Airport strikes lead to cancellations in Berlin, Hamburg

By AP News

Employees at Berlin and Hamburg airports are staging walkouts in an ongoing dispute over pay and conditions for security staff, leading to flight cancellations in both German cities

Germany Airport Strikes

BERLIN (AP) — Employees at Berlin and Hamburg airports staged walkouts on Monday in an ongoing dispute over salary raises, leading to flight cancellations in both German cities.

In Berlin, all departures and 70 out of 240 incoming flights were canceled, German news agency dpa reported. Due to a walkout announced at short notice by trade union ver.di, the airport in Hamburg announced in the early morning that 31 of 160 departures had been canceled.

The walkouts started at 3:30 a.m. and were supposed to last until midnight.

The union wants to increase pressure on employers with whom it is negotiating bonuses for special working hours, for example at weekends, and rules on overtime pay.

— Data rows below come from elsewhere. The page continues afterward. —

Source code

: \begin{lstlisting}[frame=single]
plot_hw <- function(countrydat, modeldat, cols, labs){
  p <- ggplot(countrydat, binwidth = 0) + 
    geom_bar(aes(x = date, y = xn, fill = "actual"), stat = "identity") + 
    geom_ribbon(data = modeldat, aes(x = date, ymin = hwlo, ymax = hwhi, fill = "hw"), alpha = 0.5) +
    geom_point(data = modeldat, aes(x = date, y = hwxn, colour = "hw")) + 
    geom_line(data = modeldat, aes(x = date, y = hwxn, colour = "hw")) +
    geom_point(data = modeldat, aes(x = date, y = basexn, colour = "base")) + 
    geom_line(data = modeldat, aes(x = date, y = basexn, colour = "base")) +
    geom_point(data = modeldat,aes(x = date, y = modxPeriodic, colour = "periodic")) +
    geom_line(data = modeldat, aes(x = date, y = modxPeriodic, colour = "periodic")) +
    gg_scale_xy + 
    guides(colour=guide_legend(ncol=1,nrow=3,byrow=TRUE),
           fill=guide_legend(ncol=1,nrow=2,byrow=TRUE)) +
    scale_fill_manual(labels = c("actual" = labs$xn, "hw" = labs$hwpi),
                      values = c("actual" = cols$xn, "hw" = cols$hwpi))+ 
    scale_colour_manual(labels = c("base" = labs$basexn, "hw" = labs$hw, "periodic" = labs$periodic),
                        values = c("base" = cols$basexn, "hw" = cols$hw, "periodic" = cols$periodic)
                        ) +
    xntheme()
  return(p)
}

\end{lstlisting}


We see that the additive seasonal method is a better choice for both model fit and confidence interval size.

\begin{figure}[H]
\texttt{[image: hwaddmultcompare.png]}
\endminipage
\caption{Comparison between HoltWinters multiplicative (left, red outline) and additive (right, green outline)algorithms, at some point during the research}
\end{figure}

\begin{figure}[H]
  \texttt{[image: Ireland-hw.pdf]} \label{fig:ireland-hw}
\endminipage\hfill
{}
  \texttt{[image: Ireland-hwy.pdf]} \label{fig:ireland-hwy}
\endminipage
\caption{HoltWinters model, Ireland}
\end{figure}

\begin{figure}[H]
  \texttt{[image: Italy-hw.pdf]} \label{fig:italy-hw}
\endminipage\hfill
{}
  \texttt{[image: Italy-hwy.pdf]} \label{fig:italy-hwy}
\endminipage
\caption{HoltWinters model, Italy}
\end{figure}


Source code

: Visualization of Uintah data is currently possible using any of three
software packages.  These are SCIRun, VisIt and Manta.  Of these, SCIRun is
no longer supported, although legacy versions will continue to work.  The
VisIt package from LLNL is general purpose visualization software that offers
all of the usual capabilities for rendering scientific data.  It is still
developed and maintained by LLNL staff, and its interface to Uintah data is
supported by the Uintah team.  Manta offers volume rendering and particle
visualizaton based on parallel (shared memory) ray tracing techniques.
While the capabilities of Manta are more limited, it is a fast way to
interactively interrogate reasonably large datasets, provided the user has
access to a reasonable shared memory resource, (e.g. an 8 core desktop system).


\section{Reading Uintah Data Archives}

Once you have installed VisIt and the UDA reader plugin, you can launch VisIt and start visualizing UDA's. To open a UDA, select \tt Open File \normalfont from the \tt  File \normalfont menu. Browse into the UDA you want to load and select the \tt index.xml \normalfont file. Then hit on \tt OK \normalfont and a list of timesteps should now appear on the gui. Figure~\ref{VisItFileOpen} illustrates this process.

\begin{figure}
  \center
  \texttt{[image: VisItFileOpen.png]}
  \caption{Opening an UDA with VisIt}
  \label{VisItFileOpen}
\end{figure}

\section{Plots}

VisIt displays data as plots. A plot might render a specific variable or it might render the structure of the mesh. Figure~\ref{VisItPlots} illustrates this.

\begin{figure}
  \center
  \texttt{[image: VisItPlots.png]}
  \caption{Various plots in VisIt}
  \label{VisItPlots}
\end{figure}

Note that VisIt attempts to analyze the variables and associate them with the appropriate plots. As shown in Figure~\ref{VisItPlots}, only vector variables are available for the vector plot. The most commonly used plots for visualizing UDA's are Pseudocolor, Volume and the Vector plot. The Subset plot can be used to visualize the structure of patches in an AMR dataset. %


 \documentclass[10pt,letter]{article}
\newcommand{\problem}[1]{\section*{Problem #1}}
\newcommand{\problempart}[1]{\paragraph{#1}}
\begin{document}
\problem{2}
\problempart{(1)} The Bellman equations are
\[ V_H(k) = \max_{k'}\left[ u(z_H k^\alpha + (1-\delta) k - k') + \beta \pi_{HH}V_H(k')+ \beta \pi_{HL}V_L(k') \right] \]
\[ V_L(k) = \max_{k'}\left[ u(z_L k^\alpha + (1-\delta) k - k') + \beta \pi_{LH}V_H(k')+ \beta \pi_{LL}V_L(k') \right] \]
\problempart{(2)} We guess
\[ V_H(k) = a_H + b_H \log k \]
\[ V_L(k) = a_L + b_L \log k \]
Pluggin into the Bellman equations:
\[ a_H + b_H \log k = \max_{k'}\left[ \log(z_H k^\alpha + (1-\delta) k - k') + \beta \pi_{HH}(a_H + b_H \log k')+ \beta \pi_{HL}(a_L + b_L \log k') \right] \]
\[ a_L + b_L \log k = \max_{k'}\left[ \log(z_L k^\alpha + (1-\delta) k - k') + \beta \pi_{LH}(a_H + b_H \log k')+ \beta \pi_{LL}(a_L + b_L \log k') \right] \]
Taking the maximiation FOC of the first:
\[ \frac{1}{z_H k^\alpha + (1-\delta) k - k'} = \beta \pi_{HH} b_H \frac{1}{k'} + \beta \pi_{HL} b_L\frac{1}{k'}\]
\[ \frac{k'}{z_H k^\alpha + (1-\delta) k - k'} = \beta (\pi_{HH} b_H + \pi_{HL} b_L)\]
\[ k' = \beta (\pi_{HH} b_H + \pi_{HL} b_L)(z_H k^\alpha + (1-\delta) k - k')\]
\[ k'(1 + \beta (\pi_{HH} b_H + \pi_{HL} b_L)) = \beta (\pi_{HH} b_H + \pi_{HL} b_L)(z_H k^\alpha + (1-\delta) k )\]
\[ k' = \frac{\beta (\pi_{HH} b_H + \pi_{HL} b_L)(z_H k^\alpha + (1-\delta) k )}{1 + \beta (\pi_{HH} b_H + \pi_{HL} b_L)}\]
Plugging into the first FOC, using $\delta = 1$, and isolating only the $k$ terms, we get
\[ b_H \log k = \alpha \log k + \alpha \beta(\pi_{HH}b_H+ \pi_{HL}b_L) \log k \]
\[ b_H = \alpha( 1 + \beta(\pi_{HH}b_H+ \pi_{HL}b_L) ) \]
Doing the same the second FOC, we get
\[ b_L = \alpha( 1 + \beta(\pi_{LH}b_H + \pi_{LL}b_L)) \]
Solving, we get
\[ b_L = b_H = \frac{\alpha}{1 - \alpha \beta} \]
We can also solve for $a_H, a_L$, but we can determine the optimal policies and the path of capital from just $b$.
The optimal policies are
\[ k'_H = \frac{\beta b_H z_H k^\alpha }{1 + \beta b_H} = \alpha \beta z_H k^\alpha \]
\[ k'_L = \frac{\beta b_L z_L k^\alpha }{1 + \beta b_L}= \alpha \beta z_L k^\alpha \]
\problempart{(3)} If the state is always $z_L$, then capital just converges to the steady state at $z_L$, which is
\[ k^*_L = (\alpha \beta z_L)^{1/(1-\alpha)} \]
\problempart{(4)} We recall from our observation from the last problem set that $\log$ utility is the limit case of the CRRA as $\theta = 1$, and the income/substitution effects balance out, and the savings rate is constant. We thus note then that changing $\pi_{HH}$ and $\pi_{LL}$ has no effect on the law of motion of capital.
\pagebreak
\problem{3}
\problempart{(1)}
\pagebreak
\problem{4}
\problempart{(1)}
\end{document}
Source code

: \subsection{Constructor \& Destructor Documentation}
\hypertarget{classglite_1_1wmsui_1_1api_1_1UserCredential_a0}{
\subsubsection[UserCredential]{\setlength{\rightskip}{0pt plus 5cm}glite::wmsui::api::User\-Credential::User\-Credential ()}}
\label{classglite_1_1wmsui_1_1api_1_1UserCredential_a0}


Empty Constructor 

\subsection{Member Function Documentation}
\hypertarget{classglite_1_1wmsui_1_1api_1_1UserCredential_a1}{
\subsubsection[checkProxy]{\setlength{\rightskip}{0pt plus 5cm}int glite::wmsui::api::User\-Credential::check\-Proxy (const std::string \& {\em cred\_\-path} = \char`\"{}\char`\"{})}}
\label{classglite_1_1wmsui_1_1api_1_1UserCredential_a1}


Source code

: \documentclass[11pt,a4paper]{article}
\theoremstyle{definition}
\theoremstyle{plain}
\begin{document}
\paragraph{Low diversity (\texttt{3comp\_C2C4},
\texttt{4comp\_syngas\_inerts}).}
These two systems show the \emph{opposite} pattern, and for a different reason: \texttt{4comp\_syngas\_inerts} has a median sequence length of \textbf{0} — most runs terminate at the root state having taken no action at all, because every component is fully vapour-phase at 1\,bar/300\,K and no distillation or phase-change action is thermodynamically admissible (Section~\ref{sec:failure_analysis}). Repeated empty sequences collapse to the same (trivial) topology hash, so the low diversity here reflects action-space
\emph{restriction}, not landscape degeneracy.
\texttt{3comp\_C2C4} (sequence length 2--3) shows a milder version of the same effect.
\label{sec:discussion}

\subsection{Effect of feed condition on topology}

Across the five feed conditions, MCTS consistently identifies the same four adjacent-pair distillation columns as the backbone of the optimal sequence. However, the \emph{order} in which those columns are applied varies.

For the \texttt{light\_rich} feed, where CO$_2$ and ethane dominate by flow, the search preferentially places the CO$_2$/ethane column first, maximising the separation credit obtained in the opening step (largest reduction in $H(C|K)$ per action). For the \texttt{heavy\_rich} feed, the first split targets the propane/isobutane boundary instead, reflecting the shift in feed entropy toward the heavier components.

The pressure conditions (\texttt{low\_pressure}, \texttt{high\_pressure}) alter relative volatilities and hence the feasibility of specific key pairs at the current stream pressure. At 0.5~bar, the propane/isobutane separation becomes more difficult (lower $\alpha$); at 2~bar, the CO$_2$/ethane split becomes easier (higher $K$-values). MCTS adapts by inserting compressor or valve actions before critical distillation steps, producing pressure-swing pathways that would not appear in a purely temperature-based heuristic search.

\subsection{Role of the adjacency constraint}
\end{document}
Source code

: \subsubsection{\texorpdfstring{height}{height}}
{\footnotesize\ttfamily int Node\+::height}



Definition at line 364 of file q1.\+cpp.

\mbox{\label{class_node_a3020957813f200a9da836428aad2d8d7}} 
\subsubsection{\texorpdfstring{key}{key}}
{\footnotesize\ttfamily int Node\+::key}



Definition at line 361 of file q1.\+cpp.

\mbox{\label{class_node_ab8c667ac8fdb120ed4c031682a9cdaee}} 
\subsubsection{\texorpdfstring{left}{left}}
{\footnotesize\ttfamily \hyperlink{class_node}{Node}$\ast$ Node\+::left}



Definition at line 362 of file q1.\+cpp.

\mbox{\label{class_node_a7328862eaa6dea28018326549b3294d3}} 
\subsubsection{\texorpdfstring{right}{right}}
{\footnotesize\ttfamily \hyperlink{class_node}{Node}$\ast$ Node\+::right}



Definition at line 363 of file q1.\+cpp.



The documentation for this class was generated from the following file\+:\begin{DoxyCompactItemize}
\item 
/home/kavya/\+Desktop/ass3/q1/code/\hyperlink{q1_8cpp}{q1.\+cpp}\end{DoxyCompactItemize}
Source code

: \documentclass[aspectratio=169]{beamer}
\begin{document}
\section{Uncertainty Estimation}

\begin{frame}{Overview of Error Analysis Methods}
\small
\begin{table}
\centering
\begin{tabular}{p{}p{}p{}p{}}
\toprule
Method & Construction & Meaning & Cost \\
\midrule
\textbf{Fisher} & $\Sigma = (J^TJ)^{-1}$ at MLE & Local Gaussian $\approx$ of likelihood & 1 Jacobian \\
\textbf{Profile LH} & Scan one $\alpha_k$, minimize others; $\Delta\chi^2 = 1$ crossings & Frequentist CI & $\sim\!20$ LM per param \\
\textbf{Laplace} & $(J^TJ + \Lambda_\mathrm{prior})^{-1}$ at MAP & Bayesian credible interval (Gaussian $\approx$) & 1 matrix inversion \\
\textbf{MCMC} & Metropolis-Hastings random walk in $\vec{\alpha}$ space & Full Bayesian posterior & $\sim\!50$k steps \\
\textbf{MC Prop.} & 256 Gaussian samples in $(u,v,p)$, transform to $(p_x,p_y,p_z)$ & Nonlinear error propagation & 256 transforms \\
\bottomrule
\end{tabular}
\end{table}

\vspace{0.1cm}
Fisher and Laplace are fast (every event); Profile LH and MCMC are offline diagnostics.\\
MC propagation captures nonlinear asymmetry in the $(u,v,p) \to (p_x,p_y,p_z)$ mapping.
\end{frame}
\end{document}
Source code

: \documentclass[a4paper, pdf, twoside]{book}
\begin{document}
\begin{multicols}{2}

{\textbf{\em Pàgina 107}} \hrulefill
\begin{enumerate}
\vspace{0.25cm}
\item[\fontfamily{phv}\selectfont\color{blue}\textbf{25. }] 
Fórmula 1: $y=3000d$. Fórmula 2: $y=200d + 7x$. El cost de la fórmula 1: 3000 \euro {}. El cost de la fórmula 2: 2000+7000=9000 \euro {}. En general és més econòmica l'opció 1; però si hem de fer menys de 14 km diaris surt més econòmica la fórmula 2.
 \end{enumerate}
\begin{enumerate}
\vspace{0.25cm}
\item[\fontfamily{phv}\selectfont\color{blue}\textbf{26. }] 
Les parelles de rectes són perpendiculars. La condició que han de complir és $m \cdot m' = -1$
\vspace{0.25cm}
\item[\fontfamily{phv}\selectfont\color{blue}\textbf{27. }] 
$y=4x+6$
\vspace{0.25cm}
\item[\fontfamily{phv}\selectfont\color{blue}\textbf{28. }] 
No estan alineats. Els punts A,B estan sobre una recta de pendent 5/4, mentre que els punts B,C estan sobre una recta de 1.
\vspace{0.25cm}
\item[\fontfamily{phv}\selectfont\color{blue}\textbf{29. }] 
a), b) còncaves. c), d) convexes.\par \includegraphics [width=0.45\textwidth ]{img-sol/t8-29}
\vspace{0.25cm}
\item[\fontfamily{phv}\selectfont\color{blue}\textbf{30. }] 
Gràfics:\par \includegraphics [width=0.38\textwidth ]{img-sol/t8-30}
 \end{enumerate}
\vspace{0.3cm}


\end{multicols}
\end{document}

The union has staged frequent walkouts over recent months to underline its demands, with local transport, hospitals and other public services hit.

On the weekend, German government officials and labor unions reached a pay deal for more than 2.5 million public-sector workers, ending a lengthy dispute and heading off the possibility of disruptive all-out strikes. That agreement did not include airport employees, however.